» Task instructions:
Select all lines holding the word "quem" from the entries that follow.

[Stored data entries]

++++++

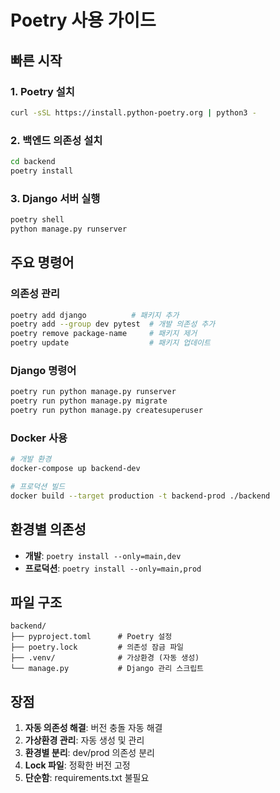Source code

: # Poetry 사용 가이드

## 빠른 시작

### 1. Poetry 설치
```bash
curl -sSL https://install.python-poetry.org | python3 -
```

### 2. 백엔드 의존성 설치
```bash
cd backend
poetry install
```

### 3. Django 서버 실행
```bash
poetry shell
python manage.py runserver
```

## 주요 명령어

### 의존성 관리
```bash
poetry add django          # 패키지 추가
poetry add --group dev pytest  # 개발 의존성 추가
poetry remove package-name     # 패키지 제거
poetry update                  # 패키지 업데이트
```

### Django 명령어
```bash
poetry run python manage.py runserver
poetry run python manage.py migrate
poetry run python manage.py createsuperuser
```

### Docker 사용
```bash
# 개발 환경
docker-compose up backend-dev

# 프로덕션 빌드
docker build --target production -t backend-prod ./backend
```

## 환경별 의존성

- **개발**: `poetry install --only=main,dev`
- **프로덕션**: `poetry install --only=main,prod`

## 파일 구조

```
backend/
├── pyproject.toml      # Poetry 설정
├── poetry.lock         # 의존성 잠금 파일
├── .venv/              # 가상환경 (자동 생성)
└── manage.py           # Django 관리 스크립트
```

## 장점

1. **자동 의존성 해결**: 버전 충돌 자동 해결
2. **가상환경 관리**: 자동 생성 및 관리
3. **환경별 분리**: dev/prod 의존성 분리
4. **Lock 파일**: 정확한 버전 고정
5. **단순함**: requirements.txt 불필요
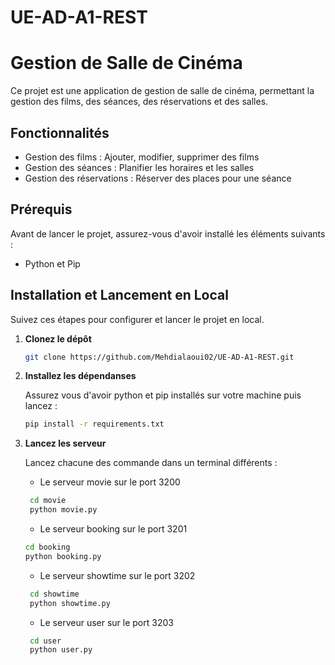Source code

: # UE-AD-A1-REST

# Gestion de Salle de Cinéma

Ce projet est une application de gestion de salle de cinéma, permettant la gestion des films, des séances, des réservations et des salles. 

## Fonctionnalités

- Gestion des films : Ajouter, modifier, supprimer des films
- Gestion des séances : Planifier les horaires et les salles
- Gestion des réservations : Réserver des places pour une séance

## Prérequis

Avant de lancer le projet, assurez-vous d'avoir installé les éléments suivants :

- Python et Pip

## Installation et Lancement en Local

Suivez ces étapes pour configurer et lancer le projet en local.

1. **Clonez le dépôt**

   ```bash
   git clone https://github.com/Mehdialaoui02/UE-AD-A1-REST.git
   ```

2. **Installez les dépendanses**

    Assurez vous d'avoir python et pip installés sur votre machine puis lancez :
    ```bash
   pip install -r requirements.txt
   ```
3. **Lancez les serveur**

    Lancez chacune des commande dans un terminal différents :
   - Le serveur movie sur le port 3200
   ```bash 
    cd movie
    python movie.py 
   ``` 
    - Le serveur booking sur le port 3201
    ```bash 
    cd booking
    python booking.py 
   ```
   - Le serveur showtime sur le port 3202
   ```bash 
    cd showtime
    python showtime.py 
   ``` 
   - Le serveur user sur le port 3203
   ```bash 
    cd user
    python user.py 
   ```

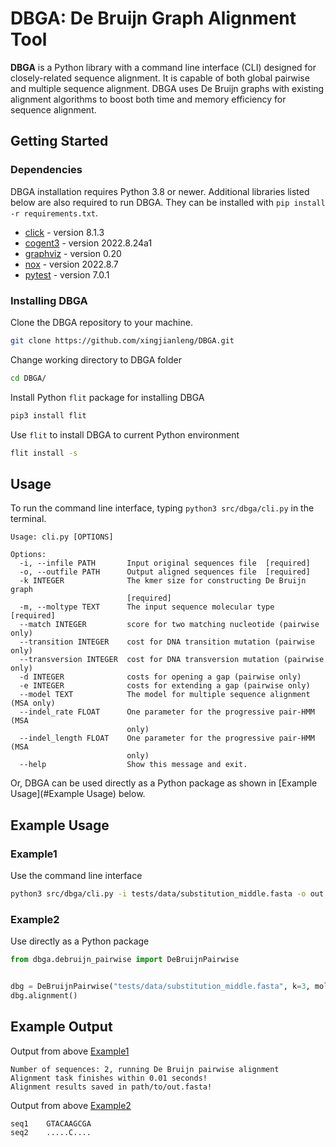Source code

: # DBGA: De Bruijn Graph Alignment Tool

**DBGA** is a Python library with a command line interface (CLI) designed for closely-related sequence alignment. It is capable of both global pairwise and multiple sequence alignment. DBGA uses De Bruijn graphs with existing alignment algorithms to boost both time and memory efficiency for sequence alignment. 

##  Getting Started

### Dependencies

DBGA installation requires Python 3.8 or newer. Additional libraries listed below are also required to run DBGA. They can be installed with `pip install -r requirements.txt`.

- [click](https://pypi.org/project/click/) - version 8.1.3
- [cogent3](https://pypi.org/project/cogent3/) - version 2022.8.24a1
- [graphviz](https://pypi.org/project/graphviz/) - version 0.20
- [nox](https://pypi.org/project/nox/) - version 2022.8.7
- [pytest](https://pypi.org/project/pytest/) - version 7.0.1

### Installing DBGA

Clone the DBGA repository to your machine.

```bash
git clone https://github.com/xingjianleng/DBGA.git
```

Change working directory to DBGA folder

```bash
cd DBGA/
```

Install Python `flit` package for installing DBGA

```bash
pip3 install flit
```

Use `flit` to install DBGA to current Python environment 

```bash
flit install -s
```

## Usage

To run the command line interface, typing `python3 src/dbga/cli.py` in the terminal. 

```
Usage: cli.py [OPTIONS]

Options:
  -i, --infile PATH       Input original sequences file  [required]
  -o, --outfile PATH      Output aligned sequences file  [required]
  -k INTEGER              The kmer size for constructing De Bruijn graph
                          [required]
  -m, --moltype TEXT      The input sequence molecular type  [required]
  --match INTEGER         score for two matching nucleotide (pairwise only)
  --transition INTEGER    cost for DNA transition mutation (pairwise only)
  --transversion INTEGER  cost for DNA transversion mutation (pairwise only)
  -d INTEGER              costs for opening a gap (pairwise only)
  -e INTEGER              costs for extending a gap (pairwise only)
  --model TEXT            The model for multiple sequence alignment (MSA only)
  --indel_rate FLOAT      One parameter for the progressive pair-HMM (MSA
                          only)
  --indel_length FLOAT    One parameter for the progressive pair-HMM (MSA
                          only)
  --help                  Show this message and exit.
```

Or, DBGA can be used directly as a Python package as shown in [Example Usage](#Example Usage) below.

## Example Usage

### Example1

Use the command line interface

```bash
python3 src/dbga/cli.py -i tests/data/substitution_middle.fasta -o out.fasta -k 3 -m dna
```

### Example2

Use directly as a Python package

```python
from dbga.debruijn_pairwise import DeBruijnPairwise


dbg = DeBruijnPairwise("tests/data/substitution_middle.fasta", k=3, moltype="dna")
dbg.alignment()
```

## Example Output

Output from above [Example1](#Example1)

```
Number of sequences: 2, running De Bruijn pairwise alignment
Alignment task finishes within 0.01 seconds!
Alignment results saved in path/to/out.fasta!
```

Output from above [Example2](#Example2)

```
seq1	GTACAAGCGA
seq2	.....C....
```

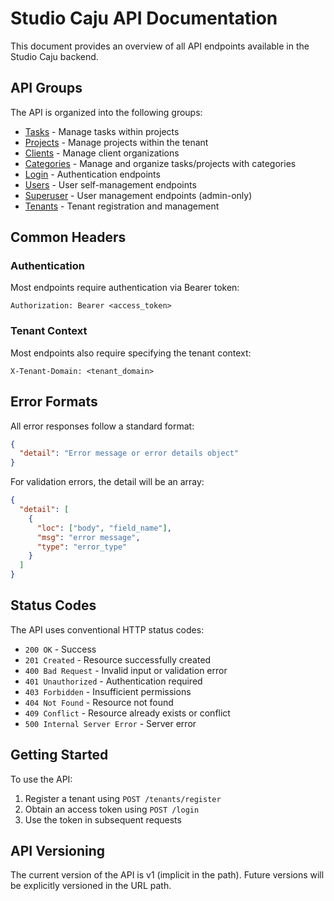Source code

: # Studio Caju API Documentation

This document provides an overview of all API endpoints available in the Studio Caju backend.

## API Groups

The API is organized into the following groups:

- [Tasks](api_tasks.md) - Manage tasks within projects
- [Projects](api_projects.md) - Manage projects within the tenant
- [Clients](api_clients.md) - Manage client organizations
- [Categories](api_categories.md) - Manage and organize tasks/projects with categories
- [Login](api_login.md) - Authentication endpoints
- [Users](api_users.md) - User self-management endpoints
- [Superuser](api_superuser.md) - User management endpoints (admin-only)
- [Tenants](api_tenants.md) - Tenant registration and management

## Common Headers

### Authentication

Most endpoints require authentication via Bearer token:

```
Authorization: Bearer <access_token>
```

### Tenant Context

Most endpoints also require specifying the tenant context:

```
X-Tenant-Domain: <tenant_domain>
```

## Error Formats

All error responses follow a standard format:

```json
{
  "detail": "Error message or error details object"
}
```

For validation errors, the detail will be an array:

```json
{
  "detail": [
    {
      "loc": ["body", "field_name"],
      "msg": "error message",
      "type": "error_type"
    }
  ]
}
```

## Status Codes

The API uses conventional HTTP status codes:

- `200 OK` - Success
- `201 Created` - Resource successfully created
- `400 Bad Request` - Invalid input or validation error
- `401 Unauthorized` - Authentication required
- `403 Forbidden` - Insufficient permissions
- `404 Not Found` - Resource not found
- `409 Conflict` - Resource already exists or conflict
- `500 Internal Server Error` - Server error

## Getting Started

To use the API:

1. Register a tenant using `POST /tenants/register`
2. Obtain an access token using `POST /login`
3. Use the token in subsequent requests

## API Versioning

The current version of the API is v1 (implicit in the path). Future versions will be explicitly versioned in the URL path. 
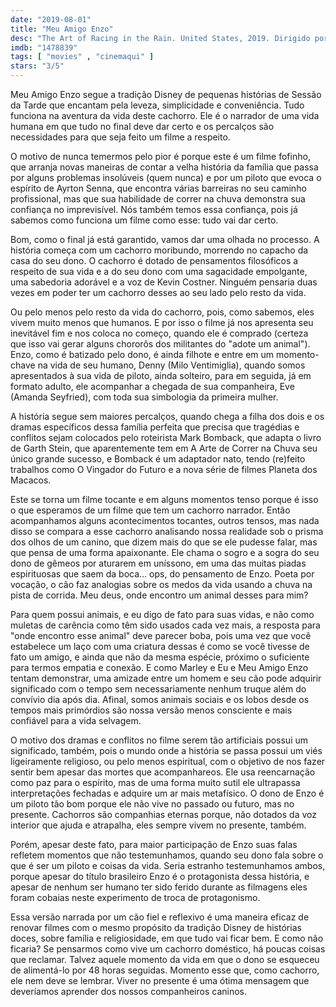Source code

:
 ```yaml
---
date: "2019-08-01"
title: "Meu Amigo Enzo"
desc: "The Art of Racing in the Rain. United States, 2019. Dirigido por Simon Curtis, escrito por Mark Bomback, Garth Stein. Com Kevin Costner, Amanda Seyfried, Milo Ventimiglia. Escrito originalmente para o CinemAqui."
imdb: "1478839"
tags: [ "movies" , "cinemaqui" ]
stars: "3/5"
---
```

Meu Amigo Enzo segue a tradição Disney de pequenas histórias de Sessão da Tarde que encantam pela leveza, simplicidade e conveniência. Tudo funciona na aventura da vida deste cachorro. Ele é o narrador de uma vida humana em que tudo no final deve dar certo e os percalços são necessidades para que seja feito um filme a respeito.

O motivo de nunca temermos pelo pior é porque este é um filme fofinho, que arranja novas maneiras de contar a velha história da família que passa por alguns problemas insolúveis (quem nunca) e por um piloto que evoca o espírito de Ayrton Senna, que encontra várias barreiras no seu caminho profissional, mas que sua habilidade de correr na chuva demonstra sua confiança no imprevisível. Nós também temos essa confiança, pois já sabemos como funciona um filme como esse: tudo vai dar certo.

Bom, como o final já está garantido, vamos dar uma olhada no processo. A história começa com um cachorro moribundo, morrendo no capacho da casa do seu dono. O cachorro é dotado de pensamentos filosóficos a respeito de sua vida e a do seu dono com uma sagacidade empolgante, uma sabedoria adorável e a voz de Kevin Costner. Ninguém pensaria duas vezes em poder ter um cachorro desses ao seu lado pelo resto da vida.

Ou pelo menos pelo resto da vida do cachorro, pois, como sabemos, eles vivem muito menos que humanos. E por isso o filme já nos apresenta seu inevitável fim e nos coloca no começo, quando ele é comprado (certeza que isso vai gerar alguns chororôs dos militantes do "adote um animal"). Enzo, como é batizado pelo dono, é ainda filhote e entre em um momento-chave na vida de seu humano, Denny (Milo Ventimiglia), quando somos apresentados à sua vida de piloto, ainda solteiro, para em seguida, já em formato adulto, ele acompanhar a chegada de sua companheira, Eve (Amanda Seyfried), com toda sua simbologia da primeira mulher.

A história segue sem maiores percalços, quando chega a filha dos dois e os dramas específicos dessa família perfeita que precisa que tragédias e conflitos sejam colocados pelo roteirista Mark Bomback, que adapta o livro de Garth Stein, que aparentemente tem em A Arte de Correr na Chuva seu único grande sucesso, e Bomback é um adaptador nato, tendo (re)feito trabalhos como O Vingador do Futuro e a nova série de filmes Planeta dos Macacos.

Este se torna um filme tocante e em alguns momentos tenso porque é isso o que esperamos de um filme que tem um cachorro narrador. Então acompanhamos alguns acontecimentos tocantes, outros tensos, mas nada disso se compara a esse cachorro analisando nossa realidade sob o prisma dos olhos de um canino, que dizem mais do que se ele pudesse falar, mas que pensa de uma forma apaixonante. Ele chama o sogro e a sogra do seu dono de gêmeos por aturarem em uníssono, em uma das muitas piadas espirituosas que saem da boca... ops, do pensamento de Enzo. Poeta por vocação, o cão faz analogias sobre os medos da vida usando a chuva na pista de corrida. Meu deus, onde encontro um animal desses para mim?

Para quem possui animais, e eu digo de fato para suas vidas, e não como muletas de carência como têm sido usados cada vez mais, a resposta para "onde encontro esse animal" deve parecer boba, pois uma vez que você estabelece um laço com uma criatura dessas é como se você tivesse de fato um amigo, e ainda que não da mesma espécie, próximo o suficiente para termos empatia e conexão. E como Marley e Eu e Meu Amigo Enzo tentam demonstrar, uma amizade entre um homem e seu cão pode adquirir significado com o tempo sem necessariamente nenhum truque além do convívio dia após dia. Afinal, somos animais sociais e os lobos desde os tempos mais primórdios são nossa versão menos consciente e mais confiável para a vida selvagem.

O motivo dos dramas e conflitos no filme serem tão artificiais possui um significado, também, pois o mundo onde a história se passa possui um viés ligeiramente religioso, ou pelo menos espiritual, com o objetivo de nos fazer sentir bem apesar das mortes que acompanhareos. Ele usa reencarnação como paz para o espírito, mas de uma forma muito sutil ele ultrapassa interpretações fechadas e adquire um ar mais metafísico. O dono de Enzo é um piloto tão bom porque ele não vive no passado ou futuro, mas no presente. Cachorros são companhias eternas porque, não dotados da voz interior que ajuda e atrapalha, eles sempre vivem no presente, também.

Porém, apesar deste fato, para maior participação de Enzo suas falas refletem momentos que não testemunhamos, quando seu dono fala sobre o que é ser um piloto e coisas da vida. Seria estranho testemunhamos ambos, porque apesar do título brasileiro Enzo é o protagonista dessa história, e apesar de nenhum ser humano ter sido ferido durante as filmagens eles foram cobaias neste experimento de troca de protagonismo.

Essa versão narrada por um cão fiel e reflexivo é uma maneira eficaz de renovar filmes com o mesmo propósito da tradição Disney de histórias doces, sobre família e religiosidade, em que tudo vai ficar bem. E como não ficaria? Se pensarmos como vive um cachorro doméstico, há poucas coisas que reclamar. Talvez aquele momento da vida em que o dono se esqueceu de alimentá-lo por 48 horas seguidas. Momento esse que, como cachorro, ele nem deve se lembrar. Viver no presente é uma ótima mensagem que deveríamos aprender dos nossos companheiros caninos.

++++++

» Result of the exercise:
O motivo de nunca temermos pelo pior é porque este é um filme fofinho, que arranja novas maneiras de contar a velha história da família que passa por alguns problemas insolúveis (quem nunca) e por um piloto que evoca o espírito de Ayrton Senna, que encontra várias barreiras no seu caminho profissional, mas que sua habilidade de correr na chuva demonstra sua confiança no imprevisível. Nós também temos essa confiança, pois já sabemos como funciona um filme como esse: tudo vai dar certo.
Para quem possui animais, e eu digo de fato para suas vidas, e não como muletas de carência como têm sido usados cada vez mais, a resposta para "onde encontro esse animal" deve parecer boba, pois uma vez que você estabelece um laço com uma criatura dessas é como se você tivesse de fato um amigo, e ainda que não da mesma espécie, próximo o suficiente para termos empatia e conexão. E como Marley e Eu e Meu Amigo Enzo tentam demonstrar, uma amizade entre um homem e seu cão pode adquirir significado com o tempo sem necessariamente nenhum truque além do convívio dia após dia. Afinal, somos animais sociais e os lobos desde os tempos mais primórdios são nossa versão menos consciente e mais confiável para a vida selvagem.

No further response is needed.